La presión es aún mayor, y los chicos en lugar de utilizar a la “guinda” como un medio para divertirse, la toman como una herramienta para desgastar al rival.

El rugby cambió, es cierto e innegable. El gimnasio se convirtió en el plus para ser titular y ganarse el respeto de los compañeros. También para transformar los cuerpos en máquinas, donde si Marx hubiese jugado al rugby, habría puesto al jugador actual como un claro ejemplo de la cosificación del hombre, transformado en mercancía.

Para finalizar con éste primer capítulo, el sentimiento para con el club. Una de las diferencias más notables entre el jugador de antes y el de ahora según él.

“En mi época el único objetivo que teníamos en nuestra cabeza era jugar en Primera, nada más. Hoy los chicos tienen otras responsabilidades y ya no está tan vigente la idea de debutar en Plantel Superior. Llegan a M19 y dicen basta”.

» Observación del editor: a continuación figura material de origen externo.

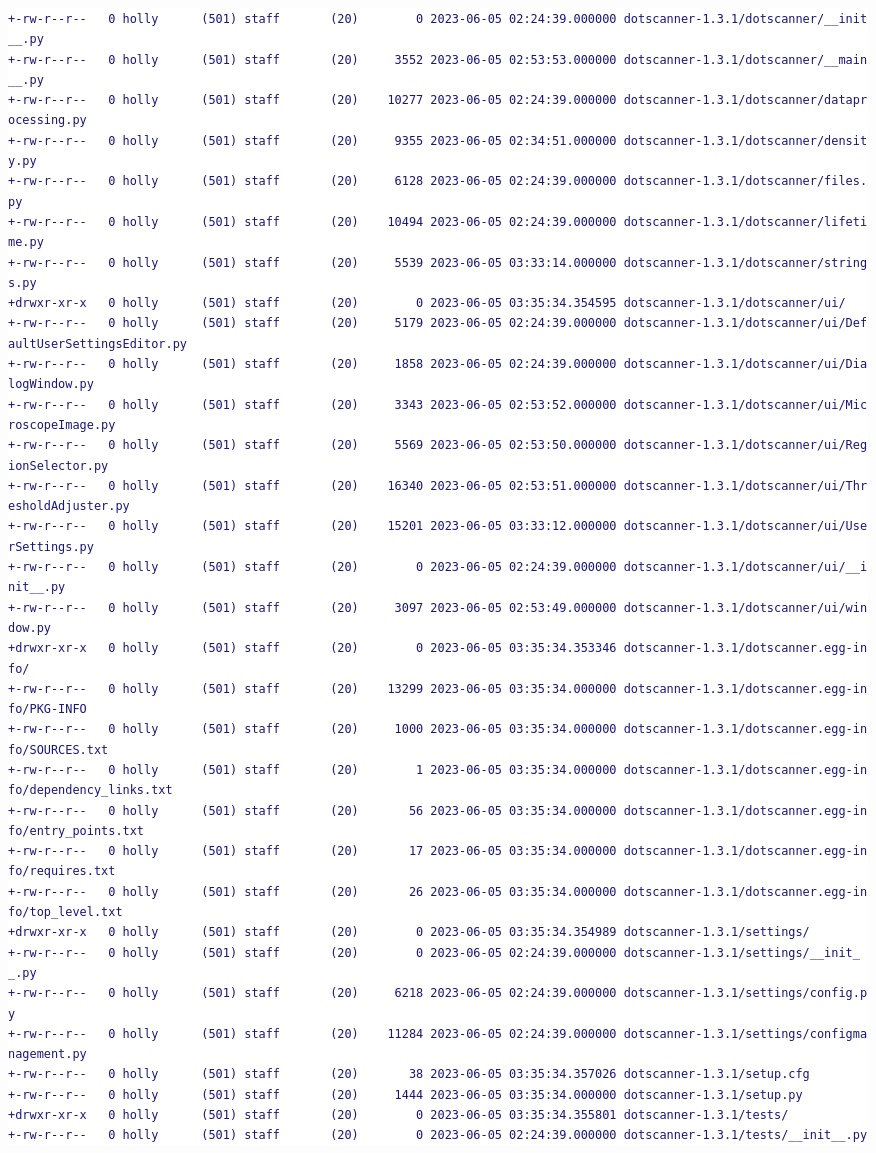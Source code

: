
 ```diff
+-rw-r--r--   0 holly      (501) staff       (20)        0 2023-06-05 02:24:39.000000 dotscanner-1.3.1/dotscanner/__init__.py
+-rw-r--r--   0 holly      (501) staff       (20)     3552 2023-06-05 02:53:53.000000 dotscanner-1.3.1/dotscanner/__main__.py
+-rw-r--r--   0 holly      (501) staff       (20)    10277 2023-06-05 02:24:39.000000 dotscanner-1.3.1/dotscanner/dataprocessing.py
+-rw-r--r--   0 holly      (501) staff       (20)     9355 2023-06-05 02:34:51.000000 dotscanner-1.3.1/dotscanner/density.py
+-rw-r--r--   0 holly      (501) staff       (20)     6128 2023-06-05 02:24:39.000000 dotscanner-1.3.1/dotscanner/files.py
+-rw-r--r--   0 holly      (501) staff       (20)    10494 2023-06-05 02:24:39.000000 dotscanner-1.3.1/dotscanner/lifetime.py
+-rw-r--r--   0 holly      (501) staff       (20)     5539 2023-06-05 03:33:14.000000 dotscanner-1.3.1/dotscanner/strings.py
+drwxr-xr-x   0 holly      (501) staff       (20)        0 2023-06-05 03:35:34.354595 dotscanner-1.3.1/dotscanner/ui/
+-rw-r--r--   0 holly      (501) staff       (20)     5179 2023-06-05 02:24:39.000000 dotscanner-1.3.1/dotscanner/ui/DefaultUserSettingsEditor.py
+-rw-r--r--   0 holly      (501) staff       (20)     1858 2023-06-05 02:24:39.000000 dotscanner-1.3.1/dotscanner/ui/DialogWindow.py
+-rw-r--r--   0 holly      (501) staff       (20)     3343 2023-06-05 02:53:52.000000 dotscanner-1.3.1/dotscanner/ui/MicroscopeImage.py
+-rw-r--r--   0 holly      (501) staff       (20)     5569 2023-06-05 02:53:50.000000 dotscanner-1.3.1/dotscanner/ui/RegionSelector.py
+-rw-r--r--   0 holly      (501) staff       (20)    16340 2023-06-05 02:53:51.000000 dotscanner-1.3.1/dotscanner/ui/ThresholdAdjuster.py
+-rw-r--r--   0 holly      (501) staff       (20)    15201 2023-06-05 03:33:12.000000 dotscanner-1.3.1/dotscanner/ui/UserSettings.py
+-rw-r--r--   0 holly      (501) staff       (20)        0 2023-06-05 02:24:39.000000 dotscanner-1.3.1/dotscanner/ui/__init__.py
+-rw-r--r--   0 holly      (501) staff       (20)     3097 2023-06-05 02:53:49.000000 dotscanner-1.3.1/dotscanner/ui/window.py
+drwxr-xr-x   0 holly      (501) staff       (20)        0 2023-06-05 03:35:34.353346 dotscanner-1.3.1/dotscanner.egg-info/
+-rw-r--r--   0 holly      (501) staff       (20)    13299 2023-06-05 03:35:34.000000 dotscanner-1.3.1/dotscanner.egg-info/PKG-INFO
+-rw-r--r--   0 holly      (501) staff       (20)     1000 2023-06-05 03:35:34.000000 dotscanner-1.3.1/dotscanner.egg-info/SOURCES.txt
+-rw-r--r--   0 holly      (501) staff       (20)        1 2023-06-05 03:35:34.000000 dotscanner-1.3.1/dotscanner.egg-info/dependency_links.txt
+-rw-r--r--   0 holly      (501) staff       (20)       56 2023-06-05 03:35:34.000000 dotscanner-1.3.1/dotscanner.egg-info/entry_points.txt
+-rw-r--r--   0 holly      (501) staff       (20)       17 2023-06-05 03:35:34.000000 dotscanner-1.3.1/dotscanner.egg-info/requires.txt
+-rw-r--r--   0 holly      (501) staff       (20)       26 2023-06-05 03:35:34.000000 dotscanner-1.3.1/dotscanner.egg-info/top_level.txt
+drwxr-xr-x   0 holly      (501) staff       (20)        0 2023-06-05 03:35:34.354989 dotscanner-1.3.1/settings/
+-rw-r--r--   0 holly      (501) staff       (20)        0 2023-06-05 02:24:39.000000 dotscanner-1.3.1/settings/__init__.py
+-rw-r--r--   0 holly      (501) staff       (20)     6218 2023-06-05 02:24:39.000000 dotscanner-1.3.1/settings/config.py
+-rw-r--r--   0 holly      (501) staff       (20)    11284 2023-06-05 02:24:39.000000 dotscanner-1.3.1/settings/configmanagement.py
+-rw-r--r--   0 holly      (501) staff       (20)       38 2023-06-05 03:35:34.357026 dotscanner-1.3.1/setup.cfg
+-rw-r--r--   0 holly      (501) staff       (20)     1444 2023-06-05 03:35:34.000000 dotscanner-1.3.1/setup.py
+drwxr-xr-x   0 holly      (501) staff       (20)        0 2023-06-05 03:35:34.355801 dotscanner-1.3.1/tests/
+-rw-r--r--   0 holly      (501) staff       (20)        0 2023-06-05 02:24:39.000000 dotscanner-1.3.1/tests/__init__.py
```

Quizás aquí fue donde menos coincidencias ví, porque si bien el sentimiento de jugar en el primer equipo está presente, la realidad marca que el contexto socioeconómico es diferente.

Pierre Bourdieu, en una de sus conferencias sobre sociología, hablaba sobre que los jóvenes de clase media alta que fracasaban al ingresar a una Universidad, hacían un curso breve de 2 o 3 años para trabajar junto a su padre en el negocio familiar. Muy equivocado no está, si uno observa la formación académica de los jugadores de rugby en tiempos reales, es decir, en el momento en que está jugando en alta competencia. Seguramente sea el deporte que más enseñe, pero también pueda llegar a ser –por el amateurismo y la velocidad de crecimiento del rugby- el que en la etapa académica ponga entre la espada y la pared al ser humano entre la elección de jugar o estudiar.

Hete aquí y en letras, lo vivido hace poco. En próximos posteos seguiremos con este debate cargado de respeto entre la experiencia y la juventud, dos elementos fundamentales para conocer al rugby verdadero.

JC

En el anonimato el autor busca evitar personalismos, para que el lector se sienta protagonista de la misma y llegue a desmenuzar sus propias conclusiones frente a lo acontecido.